Recorded data:
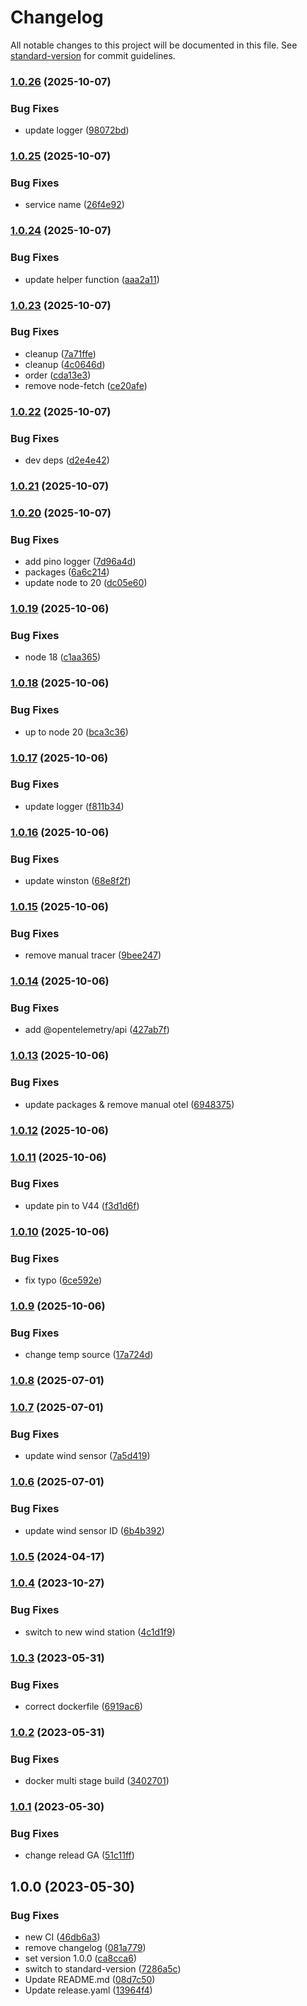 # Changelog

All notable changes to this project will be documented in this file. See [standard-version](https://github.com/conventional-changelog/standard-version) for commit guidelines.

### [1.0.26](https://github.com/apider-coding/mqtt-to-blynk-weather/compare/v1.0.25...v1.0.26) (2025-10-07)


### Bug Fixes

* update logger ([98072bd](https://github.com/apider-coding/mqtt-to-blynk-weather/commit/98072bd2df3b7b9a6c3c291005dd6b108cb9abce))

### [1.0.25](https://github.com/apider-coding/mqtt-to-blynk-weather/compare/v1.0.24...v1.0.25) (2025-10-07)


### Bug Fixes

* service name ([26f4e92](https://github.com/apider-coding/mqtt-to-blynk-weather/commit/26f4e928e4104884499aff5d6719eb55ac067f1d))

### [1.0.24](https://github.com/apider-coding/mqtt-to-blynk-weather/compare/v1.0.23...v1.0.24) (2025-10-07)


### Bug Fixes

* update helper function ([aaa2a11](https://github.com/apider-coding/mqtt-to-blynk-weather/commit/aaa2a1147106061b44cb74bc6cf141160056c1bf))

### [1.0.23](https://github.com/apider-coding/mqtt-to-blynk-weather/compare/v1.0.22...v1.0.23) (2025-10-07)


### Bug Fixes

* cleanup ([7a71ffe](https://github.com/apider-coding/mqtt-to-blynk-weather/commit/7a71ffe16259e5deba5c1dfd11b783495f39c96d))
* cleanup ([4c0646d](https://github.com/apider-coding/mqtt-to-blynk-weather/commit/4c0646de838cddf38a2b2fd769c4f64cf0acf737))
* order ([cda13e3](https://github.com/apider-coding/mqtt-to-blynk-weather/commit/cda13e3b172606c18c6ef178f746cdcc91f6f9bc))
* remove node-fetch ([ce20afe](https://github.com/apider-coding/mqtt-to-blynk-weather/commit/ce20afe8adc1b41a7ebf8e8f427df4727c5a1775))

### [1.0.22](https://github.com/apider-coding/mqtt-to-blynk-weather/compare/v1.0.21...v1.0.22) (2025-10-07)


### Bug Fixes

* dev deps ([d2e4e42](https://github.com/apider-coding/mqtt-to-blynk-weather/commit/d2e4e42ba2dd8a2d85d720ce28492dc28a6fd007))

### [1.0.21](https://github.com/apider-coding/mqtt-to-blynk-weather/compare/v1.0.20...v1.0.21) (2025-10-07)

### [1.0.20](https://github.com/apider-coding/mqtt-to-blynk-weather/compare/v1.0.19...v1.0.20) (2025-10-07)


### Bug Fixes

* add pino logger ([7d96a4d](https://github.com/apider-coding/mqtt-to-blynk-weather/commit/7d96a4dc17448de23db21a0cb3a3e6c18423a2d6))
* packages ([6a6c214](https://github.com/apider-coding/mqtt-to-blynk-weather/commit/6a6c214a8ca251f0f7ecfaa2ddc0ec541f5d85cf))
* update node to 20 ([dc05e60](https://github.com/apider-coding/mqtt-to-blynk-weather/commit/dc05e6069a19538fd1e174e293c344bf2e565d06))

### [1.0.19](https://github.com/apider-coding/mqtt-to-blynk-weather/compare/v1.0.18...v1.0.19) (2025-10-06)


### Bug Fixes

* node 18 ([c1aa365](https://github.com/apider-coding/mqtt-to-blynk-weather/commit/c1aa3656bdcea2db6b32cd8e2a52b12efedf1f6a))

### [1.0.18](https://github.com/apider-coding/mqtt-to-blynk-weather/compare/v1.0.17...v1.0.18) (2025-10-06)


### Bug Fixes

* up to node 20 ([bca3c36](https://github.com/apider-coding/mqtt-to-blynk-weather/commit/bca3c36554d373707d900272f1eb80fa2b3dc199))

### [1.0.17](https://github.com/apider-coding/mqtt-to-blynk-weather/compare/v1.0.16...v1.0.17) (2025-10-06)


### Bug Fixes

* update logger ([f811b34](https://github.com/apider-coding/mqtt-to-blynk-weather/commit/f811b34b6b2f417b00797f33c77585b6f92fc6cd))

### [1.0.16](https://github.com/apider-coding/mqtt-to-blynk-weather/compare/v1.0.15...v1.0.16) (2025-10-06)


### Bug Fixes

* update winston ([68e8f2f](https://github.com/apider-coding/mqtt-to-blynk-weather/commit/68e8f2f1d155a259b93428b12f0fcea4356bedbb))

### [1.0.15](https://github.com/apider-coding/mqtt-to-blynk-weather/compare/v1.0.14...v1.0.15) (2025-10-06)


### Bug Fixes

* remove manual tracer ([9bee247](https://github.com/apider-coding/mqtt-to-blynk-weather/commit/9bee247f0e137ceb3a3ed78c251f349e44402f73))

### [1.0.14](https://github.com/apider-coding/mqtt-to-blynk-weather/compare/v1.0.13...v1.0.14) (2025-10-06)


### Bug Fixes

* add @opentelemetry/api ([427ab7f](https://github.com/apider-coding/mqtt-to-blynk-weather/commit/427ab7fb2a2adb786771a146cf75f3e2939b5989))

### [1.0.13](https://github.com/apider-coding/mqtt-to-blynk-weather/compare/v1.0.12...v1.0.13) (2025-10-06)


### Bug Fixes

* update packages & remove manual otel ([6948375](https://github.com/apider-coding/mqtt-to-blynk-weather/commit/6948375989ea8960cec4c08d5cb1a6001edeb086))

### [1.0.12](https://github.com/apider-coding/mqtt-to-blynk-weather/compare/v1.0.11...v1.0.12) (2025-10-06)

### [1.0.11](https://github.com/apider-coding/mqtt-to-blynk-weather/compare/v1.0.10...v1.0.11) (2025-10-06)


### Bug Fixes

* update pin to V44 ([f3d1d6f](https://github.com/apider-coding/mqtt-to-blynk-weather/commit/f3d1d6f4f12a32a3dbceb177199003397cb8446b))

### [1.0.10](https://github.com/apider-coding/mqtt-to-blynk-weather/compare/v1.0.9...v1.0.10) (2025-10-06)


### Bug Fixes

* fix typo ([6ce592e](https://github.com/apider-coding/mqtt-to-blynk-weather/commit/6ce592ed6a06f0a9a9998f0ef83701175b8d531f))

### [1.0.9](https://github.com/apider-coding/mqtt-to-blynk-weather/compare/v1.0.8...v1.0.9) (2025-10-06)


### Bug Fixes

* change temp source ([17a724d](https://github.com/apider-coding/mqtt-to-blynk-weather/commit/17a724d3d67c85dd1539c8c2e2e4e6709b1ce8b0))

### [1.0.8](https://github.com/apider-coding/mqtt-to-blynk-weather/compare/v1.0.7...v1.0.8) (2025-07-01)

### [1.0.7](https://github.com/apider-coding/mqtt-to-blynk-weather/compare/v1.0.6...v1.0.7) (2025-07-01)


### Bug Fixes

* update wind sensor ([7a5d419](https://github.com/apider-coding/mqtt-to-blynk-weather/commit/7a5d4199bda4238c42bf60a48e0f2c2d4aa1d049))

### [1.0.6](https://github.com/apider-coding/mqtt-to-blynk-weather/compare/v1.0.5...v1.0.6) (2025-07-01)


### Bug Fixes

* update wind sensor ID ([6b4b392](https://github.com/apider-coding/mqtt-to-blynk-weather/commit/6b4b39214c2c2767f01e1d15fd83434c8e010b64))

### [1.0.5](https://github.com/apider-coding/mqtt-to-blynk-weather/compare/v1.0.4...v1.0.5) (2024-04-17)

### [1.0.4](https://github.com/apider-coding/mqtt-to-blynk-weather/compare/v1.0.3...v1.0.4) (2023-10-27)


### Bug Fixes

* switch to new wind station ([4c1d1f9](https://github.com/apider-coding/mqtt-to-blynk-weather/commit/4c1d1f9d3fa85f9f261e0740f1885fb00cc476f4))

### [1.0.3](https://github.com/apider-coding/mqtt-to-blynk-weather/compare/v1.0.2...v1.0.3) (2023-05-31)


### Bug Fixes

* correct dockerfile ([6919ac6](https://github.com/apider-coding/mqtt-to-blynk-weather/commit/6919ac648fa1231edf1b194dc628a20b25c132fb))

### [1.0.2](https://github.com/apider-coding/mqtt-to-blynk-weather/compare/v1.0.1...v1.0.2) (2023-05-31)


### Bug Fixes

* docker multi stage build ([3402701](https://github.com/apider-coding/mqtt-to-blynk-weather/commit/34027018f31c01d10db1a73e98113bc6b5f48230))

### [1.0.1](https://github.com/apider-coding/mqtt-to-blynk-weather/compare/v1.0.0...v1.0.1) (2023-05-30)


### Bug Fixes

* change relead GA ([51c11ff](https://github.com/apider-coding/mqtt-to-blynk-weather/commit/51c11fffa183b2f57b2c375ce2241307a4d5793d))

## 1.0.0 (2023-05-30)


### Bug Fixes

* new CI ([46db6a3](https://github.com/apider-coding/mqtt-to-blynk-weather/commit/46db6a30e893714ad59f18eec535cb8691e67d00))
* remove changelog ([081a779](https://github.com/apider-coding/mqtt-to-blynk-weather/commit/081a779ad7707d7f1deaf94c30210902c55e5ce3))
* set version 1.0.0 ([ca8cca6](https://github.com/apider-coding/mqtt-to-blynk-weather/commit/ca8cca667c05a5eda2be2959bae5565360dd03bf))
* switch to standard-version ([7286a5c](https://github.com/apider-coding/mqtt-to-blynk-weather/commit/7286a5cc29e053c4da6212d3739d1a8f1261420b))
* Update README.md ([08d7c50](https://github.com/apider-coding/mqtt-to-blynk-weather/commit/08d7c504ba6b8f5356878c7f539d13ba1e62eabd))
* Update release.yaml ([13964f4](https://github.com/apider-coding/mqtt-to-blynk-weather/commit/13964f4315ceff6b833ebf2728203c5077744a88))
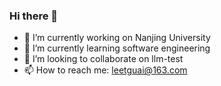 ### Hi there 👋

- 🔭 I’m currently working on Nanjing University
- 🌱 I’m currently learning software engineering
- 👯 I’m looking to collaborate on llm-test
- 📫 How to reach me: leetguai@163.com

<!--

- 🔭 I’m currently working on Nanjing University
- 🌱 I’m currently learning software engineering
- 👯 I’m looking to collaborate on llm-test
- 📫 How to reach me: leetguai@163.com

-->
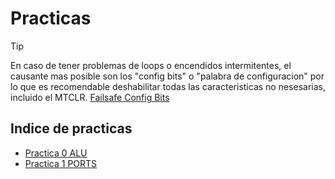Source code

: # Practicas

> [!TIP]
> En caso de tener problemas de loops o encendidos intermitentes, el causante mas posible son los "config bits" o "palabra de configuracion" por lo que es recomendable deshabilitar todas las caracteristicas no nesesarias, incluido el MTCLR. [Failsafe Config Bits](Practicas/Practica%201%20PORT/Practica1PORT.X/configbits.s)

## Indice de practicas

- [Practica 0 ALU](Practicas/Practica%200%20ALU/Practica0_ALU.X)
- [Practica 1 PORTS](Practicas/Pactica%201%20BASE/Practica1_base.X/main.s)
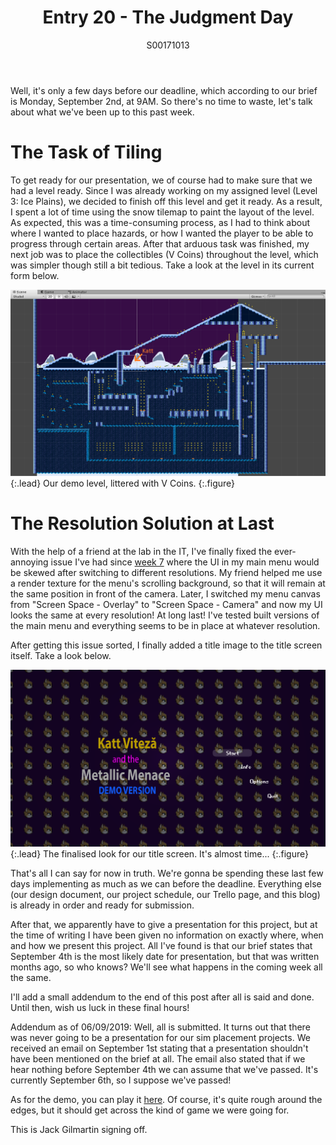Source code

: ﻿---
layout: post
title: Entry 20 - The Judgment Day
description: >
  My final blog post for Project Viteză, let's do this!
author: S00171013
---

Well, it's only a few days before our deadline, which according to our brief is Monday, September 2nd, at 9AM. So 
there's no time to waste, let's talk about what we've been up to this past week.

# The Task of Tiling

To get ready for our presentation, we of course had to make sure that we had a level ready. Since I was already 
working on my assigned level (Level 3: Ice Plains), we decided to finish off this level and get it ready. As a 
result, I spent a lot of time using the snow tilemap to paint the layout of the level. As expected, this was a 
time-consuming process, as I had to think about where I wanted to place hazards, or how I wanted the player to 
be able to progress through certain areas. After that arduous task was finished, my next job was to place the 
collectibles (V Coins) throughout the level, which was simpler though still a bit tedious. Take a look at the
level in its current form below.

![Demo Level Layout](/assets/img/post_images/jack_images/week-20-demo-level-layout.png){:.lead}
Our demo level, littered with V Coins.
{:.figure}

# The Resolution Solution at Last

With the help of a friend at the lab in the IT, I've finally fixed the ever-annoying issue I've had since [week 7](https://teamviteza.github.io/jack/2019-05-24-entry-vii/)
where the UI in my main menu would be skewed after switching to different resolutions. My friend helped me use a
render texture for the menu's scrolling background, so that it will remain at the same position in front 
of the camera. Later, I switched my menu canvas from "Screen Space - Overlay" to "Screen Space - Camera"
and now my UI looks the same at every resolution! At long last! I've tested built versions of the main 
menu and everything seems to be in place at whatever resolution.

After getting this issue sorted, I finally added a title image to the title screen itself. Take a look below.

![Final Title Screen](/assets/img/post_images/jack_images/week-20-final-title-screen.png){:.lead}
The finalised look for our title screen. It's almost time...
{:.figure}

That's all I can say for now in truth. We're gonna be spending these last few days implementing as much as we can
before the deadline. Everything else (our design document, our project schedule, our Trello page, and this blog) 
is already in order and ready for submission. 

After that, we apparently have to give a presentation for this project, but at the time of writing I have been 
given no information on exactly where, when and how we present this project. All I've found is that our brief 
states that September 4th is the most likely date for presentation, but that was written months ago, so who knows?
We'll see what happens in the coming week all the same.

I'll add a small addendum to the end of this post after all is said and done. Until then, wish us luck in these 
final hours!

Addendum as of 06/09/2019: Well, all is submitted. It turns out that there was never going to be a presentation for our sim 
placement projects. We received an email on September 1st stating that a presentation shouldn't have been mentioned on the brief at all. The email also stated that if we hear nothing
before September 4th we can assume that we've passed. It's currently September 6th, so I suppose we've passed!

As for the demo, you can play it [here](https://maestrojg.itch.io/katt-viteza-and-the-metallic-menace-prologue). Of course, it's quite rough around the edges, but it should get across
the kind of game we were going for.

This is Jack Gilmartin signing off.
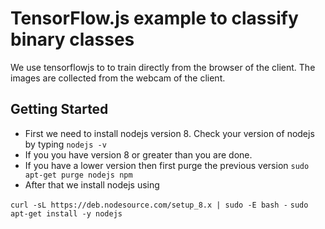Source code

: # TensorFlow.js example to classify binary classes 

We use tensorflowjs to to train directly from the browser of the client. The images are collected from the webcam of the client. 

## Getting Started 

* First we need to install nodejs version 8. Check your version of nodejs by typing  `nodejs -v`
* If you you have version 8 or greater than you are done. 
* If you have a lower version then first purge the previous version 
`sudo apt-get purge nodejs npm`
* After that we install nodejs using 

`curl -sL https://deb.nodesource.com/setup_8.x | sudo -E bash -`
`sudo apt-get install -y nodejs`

* _EXERCISE OBJECTIVE_
Out of the preceding entries, pull each line that contains the word "cleanup".

* _RESULT FOR THIS TASK_
* cleanup ([7a71ffe](https://github.com/apider-coding/mqtt-to-blynk-weather/commit/7a71ffe16259e5deba5c1dfd11b783495f39c96d))
* cleanup ([4c0646d](https://github.com/apider-coding/mqtt-to-blynk-weather/commit/4c0646de838cddf38a2b2fd769c4f64cf0acf737))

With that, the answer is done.